When it comes to restoring and reconnecting, it's important that both of you need to feel valued. One of the best ways to show that you sincerely forgive him is to show him your appreciation. Let him know that despite the promise he broke, you still value and respect him and the friendship that was lived.

  • For example, you could say: “I know we had a fight, but I want you to know that I value our friendship and want us to stay friends. You're a lovely person, can give good advice, and there's no one else I want to spend a Saturday night with but you."
  • Try to be as specific as possible when you tell him what you appreciate about him. This way, you will sound more sincere. Plus, you can make jokes if the situation is right.
Forgive a Promise Breaker Step 15
Forgive a Promise Breaker Step 15

Step 3. Tell the person concerned what you can do to resolve the issue

Keep in mind that every fight involves two different points of view. The way you view a situation may differ from the way you view the situation. Therefore, let him know what you think about ways to solve the problem at hand.

  • Even if the person breaks his promise, try to think about what you can do to deal with the situation. Self-awareness is important so that you can take responsibility for whatever you did until the problem occurred.
  • Ask yourself questions such as “Did I speak clearly?”, “Did I know that he had been in a lot of trouble all this time, and that I was only adding to the problem?”, or “Am I overreacting a little?” These questions can help you identify your contribution to the situation at hand. When you share responsibility for what happened, it makes the person concerned less defensive and makes the reconciliation process easier.
Forgive a Promise Breaker Step 16
Forgive a Promise Breaker Step 16

Step 4. Ask him if he wants to save the relationship

Let him freely decide whether he wants to save the relationship or not. Don't assume that because he broke his promise, he automatically wants to make up with you. It should be remembered that forgiveness is an internal reconciliation process that requires the participation of both parties involved.
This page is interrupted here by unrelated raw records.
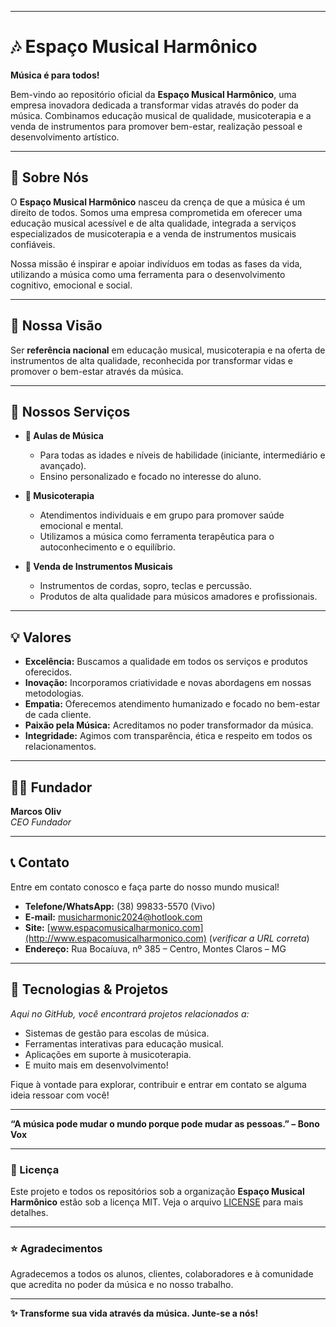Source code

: 

---

# 🎶 Espaço Musical Harmônico

**Música é para todos!**

Bem-vindo ao repositório oficial da **Espaço Musical Harmônico**, uma empresa inovadora dedicada a transformar vidas através do poder da música. Combinamos educação musical de qualidade, musicoterapia e a venda de instrumentos para promover bem-estar, realização pessoal e desenvolvimento artístico.

---

## 🎯 Sobre Nós

O **Espaço Musical Harmônico** nasceu da crença de que a música é um direito de todos. Somos uma empresa comprometida em oferecer uma educação musical acessível e de alta qualidade, integrada a serviços especializados de musicoterapia e a venda de instrumentos musicais confiáveis.

Nossa missão é inspirar e apoiar indivíduos em todas as fases da vida, utilizando a música como uma ferramenta para o desenvolvimento cognitivo, emocional e social.

---

## 🧭 Nossa Visão

Ser **referência nacional** em educação musical, musicoterapia e na oferta de instrumentos de alta qualidade, reconhecida por transformar vidas e promover o bem-estar através da música.

---

## 🎹 Nossos Serviços

- **🎼 Aulas de Música**
  - Para todas as idades e níveis de habilidade (iniciante, intermediário e avançado).
  - Ensino personalizado e focado no interesse do aluno.

- **🧠 Musicoterapia**
  - Atendimentos individuais e em grupo para promover saúde emocional e mental.
  - Utilizamos a música como ferramenta terapêutica para o autoconhecimento e o equilíbrio.

- **🛒 Venda de Instrumentos Musicais**
  - Instrumentos de cordas, sopro, teclas e percussão.
  - Produtos de alta qualidade para músicos amadores e profissionais.

---

## 💡 Valores

- **Excelência:** Buscamos a qualidade em todos os serviços e produtos oferecidos.
- **Inovação:** Incorporamos criatividade e novas abordagens em nossas metodologias.
- **Empatia:** Oferecemos atendimento humanizado e focado no bem-estar de cada cliente.
- **Paixão pela Música:** Acreditamos no poder transformador da música.
- **Integridade:** Agimos com transparência, ética e respeito em todos os relacionamentos.

---

## 👨‍💼 Fundador

**Marcos Oliv**  
*CEO Fundador*

---

## 📞 Contato

Entre em contato conosco e faça parte do nosso mundo musical!

- **Telefone/WhatsApp:** (38) 99833-5570 (Vivo)
- **E-mail:** [musicharmonic2024@hotlook.com](mailto:musicharmonic2024@hotlook.com)
- **Site:** [www.espacomusicalharmonico.com](http://www.espacomusicalharmonico.com) (*verificar a URL correta*)
- **Endereço:** Rua Bocaíuva, nº 385 – Centro, Montes Claros – MG

---

## 🚀 Tecnologias & Projetos

*Aqui no GitHub, você encontrará projetos relacionados a:*
- Sistemas de gestão para escolas de música.
- Ferramentas interativas para educação musical.
- Aplicações em suporte à musicoterapia.
- E muito mais em desenvolvimento!

Fique à vontade para explorar, contribuir e entrar em contato se alguma ideia ressoar com você!

---

**“A música pode mudar o mundo porque pode mudar as pessoas.” – Bono Vox**

---

### 📄 Licença

Este projeto e todos os repositórios sob a organização **Espaço Musical Harmônico** estão sob a licença MIT. Veja o arquivo [LICENSE](LICENSE) para mais detalhes.

---

### ⭐ Agradecimentos

Agradecemos a todos os alunos, clientes, colaboradores e à comunidade que acredita no poder da música e no nosso trabalho.

---

**✨ Transforme sua vida através da música. Junte-se a nós!**
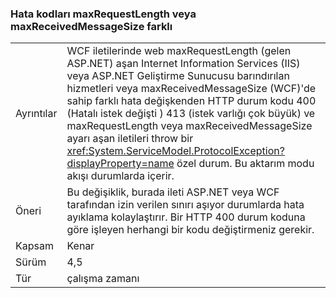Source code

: ### <a name="error-codes-for-maxrequestlength-or-maxreceivedmessagesize-are-different"></a>Hata kodları maxRequestLength veya maxReceivedMessageSize farklı

|   |   |
|---|---|
|Ayrıntılar|WCF iletilerinde web maxRequestLength (gelen ASP.NET) aşan Internet Information Services (IIS) veya ASP.NET Geliştirme Sunucusu barındırılan hizmetleri veya maxReceivedMessageSize (WCF)'de sahip farklı hata değişkenden HTTP durum kodu 400 (Hatalı istek değişti ) 413 (istek varlığı çok büyük) ve maxRequestLength veya maxReceivedMessageSize ayarı aşan iletileri throw bir <xref:System.ServiceModel.ProtocolException?displayProperty=name> özel durum. Bu aktarım modu akışı durumlarda içerir.|
|Öneri|Bu değişiklik, burada ileti ASP.NET veya WCF tarafından izin verilen sınırı aşıyor durumlarda hata ayıklama kolaylaştırır. Bir HTTP 400 durum koduna göre işleyen herhangi bir kodu değiştirmeniz gerekir.|
|Kapsam|Kenar|
|Sürüm|4,5|
|Tür|çalışma zamanı|

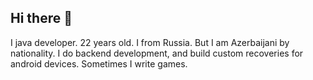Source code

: ## Hi there 👋
I java developer.
22 years old.
I from Russia. But I am Azerbaijani by nationality.
I do backend development, and build custom recoveries for android devices. Sometimes I write games.
<!--
**Mlag123/Mlag123** is a ✨ _special_ ✨ repository because its `README.md` (this file) appears on your GitHub profile.

Here are some ideas to get you started:

- 🔭 I’m currently working on ...
- 🌱 I’m currently learning ...
- 👯 I’m looking to collaborate on ...
- 🤔 I’m looking for help with ...
- 💬 Ask me about ...
- 📫 How to reach me: ...
- 😄 Pronouns: ...
- ⚡ Fun fact: ...
-->
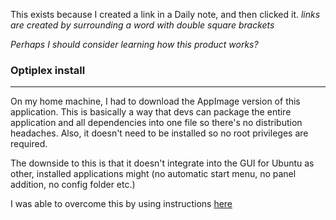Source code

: This exists because I created a link in a Daily note, and then clicked it.  *links are created by surrounding a word with double square brackets*

*Perhaps I should consider learning how this product works?*

### Optiplex install
---
On my home machine, I had to download the AppImage version of this application.  This is basically a way that devs can package the entire application and all dependencies into one file so there's no distribution headaches.  Also, it doesn't need to be installed so no root privileges are required.

The downside to this is that it doesn't integrate into the GUI for Ubuntu as other, installed applications might (no automatic start menu, no panel addition, no config folder etc.)

I was able to overcome this by using instructions [here](https://askubuntu.com/questions/774490/what-is-an-appimage-how-do-i-install-it)
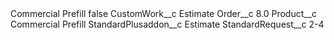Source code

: <?xml version="1.0" encoding="UTF-8"?>
<CustomMetadata xmlns="http://soap.sforce.com/2006/04/metadata" xmlns:xsi="http://www.w3.org/2001/XMLSchema-instance" xmlns:xsd="http://www.w3.org/2001/XMLSchema">
    <label>Commercial Prefill</label>
    <protected>false</protected>
    <values>
        <field>CustomWork__c</field>
        <value xsi:type="xsd:string">Estimate</value>
    </values>
    <values>
        <field>Order__c</field>
        <value xsi:type="xsd:double">8.0</value>
    </values>
    <values>
        <field>Product__c</field>
        <value xsi:type="xsd:string">Commercial Prefill</value>
    </values>
    <values>
        <field>StandardPlusaddon__c</field>
        <value xsi:type="xsd:string">Estimate</value>
    </values>
    <values>
        <field>StandardRequest__c</field>
        <value xsi:type="xsd:string">2-4</value>
    </values>
</CustomMetadata>
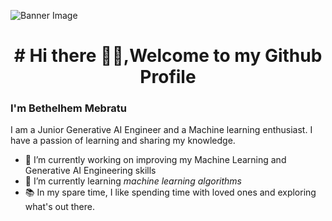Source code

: ![Banner Image]([https://github.com/Betfsh/Betfsh/main/Picture.png](https://github.com/Betfsh/Betfsh/blob/main/picture.png))
<h1 align="center">
# Hi there 👋👋,Welcome to my Github Profile</h1>

### I'm Bethelhem Mebratu

I am a Junior Generative AI Engineer and a Machine learning enthusiast. I have a passion of learning and sharing my knowledge.

- 🔭 I’m currently working on improving my Machine Learning and Generative AI Engineering skills
- 🌱 I’m currently learning *machine learning algorithms*
- 📚 In my spare time, I like spending time with loved ones and exploring what's out there.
  • If he's angry, respect his right to be angry, whether you think it's logical or not. Sometimes people unconsciously throw the blame on others. It's a good idea to give it time and think positively again.
  • He may choose not to want to be friends with you anymore. If this happens, be prepared to follow his wishes, but still forgive his mistakes.
Forgive a Promise Breaker Step 17
Forgive a Promise Breaker Step 17

Step 5. Spend time with him

Make sure you really intend to re-familiarize yourself with him. Quarrels that arise from broken promises can cause a rift in the relationship. Therefore, make it a priority to spend time with the person concerned so that the relationship is no longer tenuous. Try to be as normal with each other as possible.

It may take some time for you and the person to get back together, which is normal. Go through the process day by day and in the end, you are able to get through these difficult times

Tips

  • Stop wishing for a better past. What happened has happened. Now, what you need to focus on is the present and the future. Don't think too much about what happened and how things should have happened. Focus your energies on achieving future goals.
  • Accept the decision to forgive. Also accept the fact that you are actually able to rise from the betrayal that has occurred. Remind yourself that in order to get up and get back on your feet, you need strength and glory that needs to be appreciated.
  • Don't underestimate the benefits of forgiveness for mental health. It has been found that an eight-hour forgiveness practice workshop can reduce depression and anxiety levels, on par with psychotherapy followed for several months.
  • Don't underestimate the benefits of forgiveness for physical health. A study published in the Journal of Behavioral Medicine in 2005 showed that people who were better able to forgive others had better health, in terms of five aspects: physical symptoms, number of medications taken, sleep quality, fatigue levels, and medical complaints.